Lucene - or how I stopped worrying, and learned to love unstructured data

Before moving to how I’m implementing Lucene.net into Subtext, I wanted to bring to my Lucene.net tutorial the experience of a good friend of mine, Nic Wise, who is using Lucene, both Java and .NET, since 2003.
So, without further ado, let’s read the experience directly from Nic’s writings.

Lucene.net tutorial

How to get started with Lucene.net
Lucene.net: the main concepts
Lucene.net: your first application
Dissecting Lucene.net storage: Documents and Fields
Lucene - or how I stopped worrying, and learned to love unstructured data
How Subtext’s Lucene.net index is structured

Lucene is a project I've been using for a long time, and one I find often that people don't know about. I think Simo has covered off what Lucene is, and how to use it, so I'm here to tell you a bit about how I've used it over the years.

My first Lucene

My first use of Lucene was back in about 2003. I was writing a educational website for IDG in New Zealand, using Java, and we needed to search the database. Lucene was really the only option, aside from using various RDBMS tricks, so it was chosen. This was a pretty typical usage tho - throw the content of a database record into the index with a primary key and then query it, pulling back the records in relevance order.

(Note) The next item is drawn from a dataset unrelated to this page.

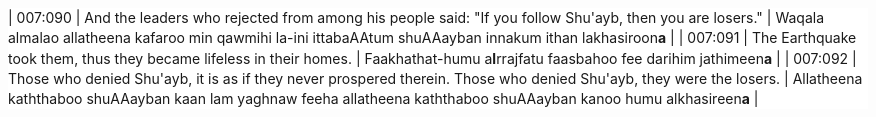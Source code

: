 | 007:090 | And the leaders who rejected from among his people said: "If you follow Shu'ayb, then you are losers."                                                                                                                                                                                                                                              | Waq<span class="underline">a</span>la almalao alla<span class="underline">th</span>eena kafaroo min qawmihi la-ini ittabaAAtum shuAAayban innakum i<span class="underline">th</span>an lakh<span class="underline">a</span>siroon**a**                                                                                                                                                                                                                                                                                                                                                                                                                                                                                                                                                                                                                                                                                                                                                                                                                                                                                                                                                                              |
| 007:091 | The Earthquake took them, thus they became lifeless in their homes.                                                                                                                                                                                                                                                                                 | Faakha<span class="underline">th</span>at-humu a**l**rrajfatu faa<span class="underline">s</span>ba<span class="underline">h</span>oo fee d<span class="underline">a</span>rihim j<span class="underline">a</span>thimeen**a**                                                                                                                                                                                                                                                                                                                                                                                                                                                                                                                                                                                                                                                                                                                                                                                                                                                                                                                                                                                      |
| 007:092 | Those who denied Shu'ayb, it is as if they never prospered therein. Those who denied Shu'ayb, they were the losers.                                                                                                                                                                                                                                 | Alla<span class="underline">th</span>eena ka<span class="underline">thth</span>aboo shuAAayban kaan lam yaghnaw feeh<span class="underline">a</span> alla<span class="underline">th</span>eena ka<span class="underline">thth</span>aboo shuAAayban k<span class="underline">a</span>noo humu alkh<span class="underline">a</span>sireen**a**                                                                                                                                                                                                                                                                                                                                                                                                                                                                                                                                                                                                                                                                                                                                                                                                                                                                       |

With the collapse of the first internet bubble (yes, it even hit little ol' New Zealand) that site died, and I stopped using Java and moved to .NET. To be honest, I don't even remember the name of the site!

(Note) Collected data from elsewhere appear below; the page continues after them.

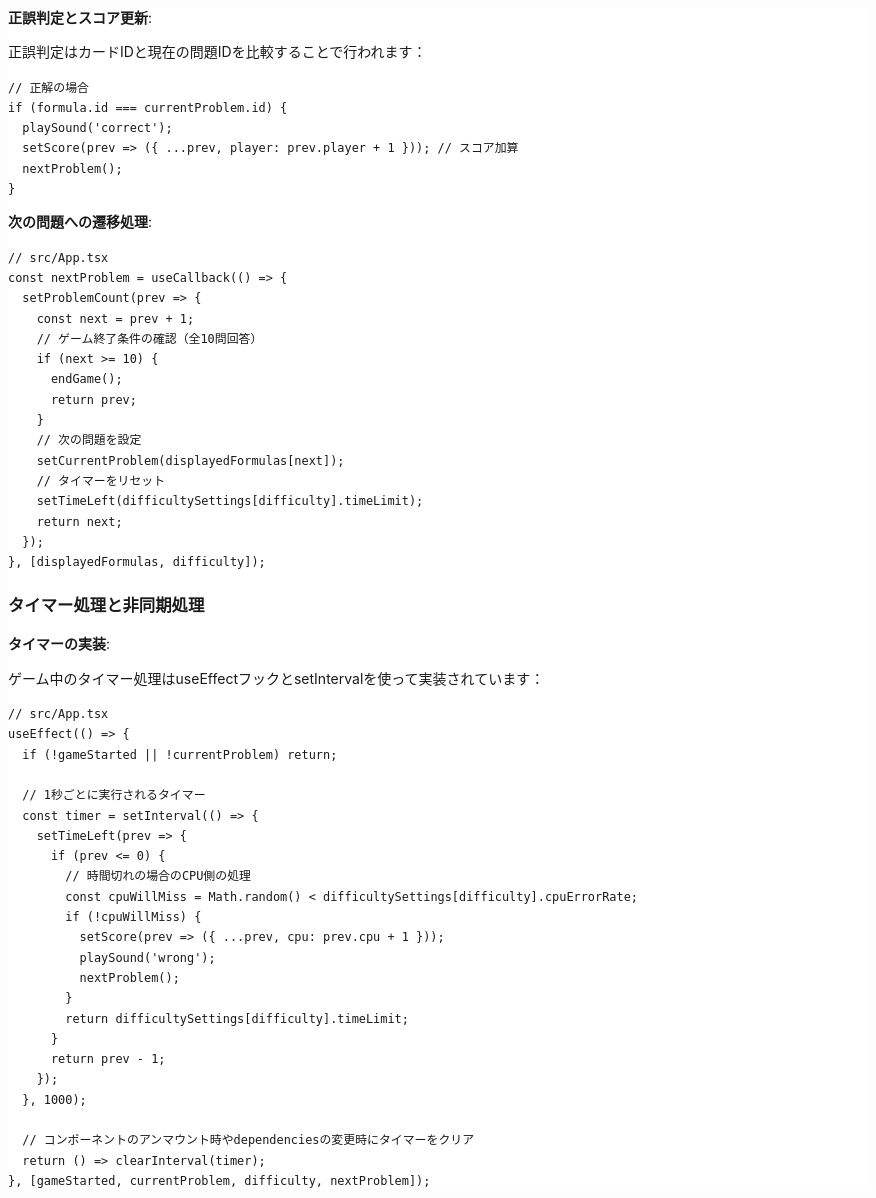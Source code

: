 **正誤判定とスコア更新**:

正誤判定はカードIDと現在の問題IDを比較することで行われます：
```tsx
// 正解の場合
if (formula.id === currentProblem.id) {
  playSound('correct');
  setScore(prev => ({ ...prev, player: prev.player + 1 })); // スコア加算
  nextProblem();
}
```

**次の問題への遷移処理**:

```tsx
// src/App.tsx
const nextProblem = useCallback(() => {
  setProblemCount(prev => {
    const next = prev + 1;
    // ゲーム終了条件の確認（全10問回答）
    if (next >= 10) {
      endGame();
      return prev;
    }
    // 次の問題を設定
    setCurrentProblem(displayedFormulas[next]);
    // タイマーをリセット
    setTimeLeft(difficultySettings[difficulty].timeLimit);
    return next;
  });
}, [displayedFormulas, difficulty]);
```

### タイマー処理と非同期処理

**タイマーの実装**:

ゲーム中のタイマー処理はuseEffectフックとsetIntervalを使って実装されています：

```tsx
// src/App.tsx
useEffect(() => {
  if (!gameStarted || !currentProblem) return;

  // 1秒ごとに実行されるタイマー
  const timer = setInterval(() => {
    setTimeLeft(prev => {
      if (prev <= 0) {
        // 時間切れの場合のCPU側の処理
        const cpuWillMiss = Math.random() < difficultySettings[difficulty].cpuErrorRate;
        if (!cpuWillMiss) {
          setScore(prev => ({ ...prev, cpu: prev.cpu + 1 }));
          playSound('wrong');
          nextProblem();
        }
        return difficultySettings[difficulty].timeLimit;
      }
      return prev - 1;
    });
  }, 1000);

  // コンポーネントのアンマウント時やdependenciesの変更時にタイマーをクリア
  return () => clearInterval(timer);
}, [gameStarted, currentProblem, difficulty, nextProblem]);
```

AfterMail / Archive Manager

My next encounter with Lucene - this time Lucene.NET - was when I was at AfterMail (which was later bought by Quest Software, and is now Archive Manager). AfterMail was an email archiving product, which extracts email from Exchange, and puts it into a SQL Server database. Exchange didn't handle huge data sets well (it still doesn't do it well, but it does do it better), but SQL Server can and does handle massive data sets without flinching.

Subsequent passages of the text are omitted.